He and Bluegirl, who hail from Long Lake, New York – near the Adirondack Mountains – created their “first two professional, custom geocaching trading cards” in 2008 and have issued a new card every year since, giving them a total of seven.

Other geocachers subsequently jumped on the bandwagon, designing their own versions – most using a “template-style trading card (a card where everyone shares the same theme and background)”. Notable examples include those produced for the Going Coastal Mega, Louisiana Geocaching and more recently by FTF Geocacher magazine.

Despite having started his own geo-craze, Holmes isn’t content to rest on his laurels, deciding this year to produce a series of geocaching history cards. “I wanted the series to remain open for the future possibility of adding additional cards in the future and for filling in gaps in the timeline as I discover new significant historical events, places, people and things. The first 10 cards have been designed and I currently have had six cards printed.”

He’s also created a Facebook page for other geo-card fans to trade and show off their collections. “I am trying to spread the word on geocaching trading cards in the hopes that more people create cards in the future,” Holmes says.
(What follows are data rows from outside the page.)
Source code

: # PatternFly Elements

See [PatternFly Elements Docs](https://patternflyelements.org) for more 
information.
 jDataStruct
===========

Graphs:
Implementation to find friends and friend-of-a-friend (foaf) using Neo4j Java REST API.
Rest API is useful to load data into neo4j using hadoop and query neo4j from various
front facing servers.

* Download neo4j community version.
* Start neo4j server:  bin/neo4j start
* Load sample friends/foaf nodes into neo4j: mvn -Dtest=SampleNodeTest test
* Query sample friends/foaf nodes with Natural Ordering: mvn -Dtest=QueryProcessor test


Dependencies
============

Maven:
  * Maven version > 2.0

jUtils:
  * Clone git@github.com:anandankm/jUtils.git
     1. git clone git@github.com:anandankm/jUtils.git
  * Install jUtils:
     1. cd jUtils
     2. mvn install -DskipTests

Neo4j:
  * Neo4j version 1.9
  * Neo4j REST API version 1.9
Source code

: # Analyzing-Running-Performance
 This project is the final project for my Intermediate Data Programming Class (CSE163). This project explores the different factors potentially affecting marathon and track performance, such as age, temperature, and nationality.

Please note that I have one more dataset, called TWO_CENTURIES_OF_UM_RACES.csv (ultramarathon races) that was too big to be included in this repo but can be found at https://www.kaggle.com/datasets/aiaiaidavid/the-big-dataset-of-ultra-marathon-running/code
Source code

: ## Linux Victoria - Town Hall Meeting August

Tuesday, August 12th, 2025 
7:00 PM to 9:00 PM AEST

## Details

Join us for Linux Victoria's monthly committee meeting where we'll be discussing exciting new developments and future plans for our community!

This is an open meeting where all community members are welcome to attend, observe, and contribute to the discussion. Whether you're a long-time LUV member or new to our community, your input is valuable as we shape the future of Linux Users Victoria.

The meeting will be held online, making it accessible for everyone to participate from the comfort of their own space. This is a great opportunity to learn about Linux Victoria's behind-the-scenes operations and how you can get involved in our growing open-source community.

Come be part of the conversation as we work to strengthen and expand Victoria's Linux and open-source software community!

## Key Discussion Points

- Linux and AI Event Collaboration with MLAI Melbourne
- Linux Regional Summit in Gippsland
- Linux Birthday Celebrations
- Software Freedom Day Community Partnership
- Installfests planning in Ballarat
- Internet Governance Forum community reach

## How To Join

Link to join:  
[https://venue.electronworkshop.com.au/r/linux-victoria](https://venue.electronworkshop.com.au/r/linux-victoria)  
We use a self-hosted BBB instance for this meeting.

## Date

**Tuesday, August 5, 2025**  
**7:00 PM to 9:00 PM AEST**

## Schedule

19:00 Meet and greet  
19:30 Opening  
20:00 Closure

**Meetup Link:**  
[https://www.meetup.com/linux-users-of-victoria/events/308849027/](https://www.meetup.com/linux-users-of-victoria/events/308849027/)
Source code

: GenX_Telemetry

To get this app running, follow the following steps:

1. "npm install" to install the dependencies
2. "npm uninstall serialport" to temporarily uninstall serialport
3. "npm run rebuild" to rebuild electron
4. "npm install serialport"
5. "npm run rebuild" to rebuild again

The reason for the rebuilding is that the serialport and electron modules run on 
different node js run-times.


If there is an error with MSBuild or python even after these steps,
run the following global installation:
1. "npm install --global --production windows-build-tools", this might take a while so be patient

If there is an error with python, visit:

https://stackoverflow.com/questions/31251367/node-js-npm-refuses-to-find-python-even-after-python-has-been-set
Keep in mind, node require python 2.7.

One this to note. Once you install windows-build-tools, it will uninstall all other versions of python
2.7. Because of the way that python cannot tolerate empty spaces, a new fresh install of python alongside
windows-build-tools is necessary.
“I know there are a lot of creative geocachers out there. As we all know from the history and progression of the geocoin, as well as from the various handmade signature items, people can come up with some magnificent pieces of art.”

In the second half of 2012, he has plans to develop a New York card – “much like the Louisiana Geocaching Legends card but with a New York State theme”. “I am hoping to get other New York geocachers to follow suit, make a card from the template and join in the fun of trading cards.”

WANT YOUR OWN GEO-TRADING CARD?

Creating a trading card is easy to do, says Holmes.

“Come up with an idea, pitch it to a vendor and ask for a quote. There are vendors who will help you with your graphic ideas if you can provide them with a good understanding of what you are looking for – and some won’t even charge you for the additional work.”

If you’re after a complex design, Holmes prefers to provide the graphic detail himself but always asks for the company’s advice or suggestions. “My personal trading card vendor that I use is Gavin at Custom-Trading Cards. He has never done me wrong, always has great creative advice to offer, is always willing to help me with graphics, and prints and delivers the cards fast.”

He recommends choosing cardstock that is water-resistant to prevent the cards becoming damaged inside a geocache.  “Trading cards from the right vendor come printed with a glossy water-resistant coating. This is not water-proofing but it will protect against moisture to a certain extent.”

Holmes has found that using “very inexpensive” plastic sleeves has dramatically increased the life of his cards in a cache, though he notes that even with this protection, cards should always be placed in a waterproof container that also has a ziplock-bagged logbook.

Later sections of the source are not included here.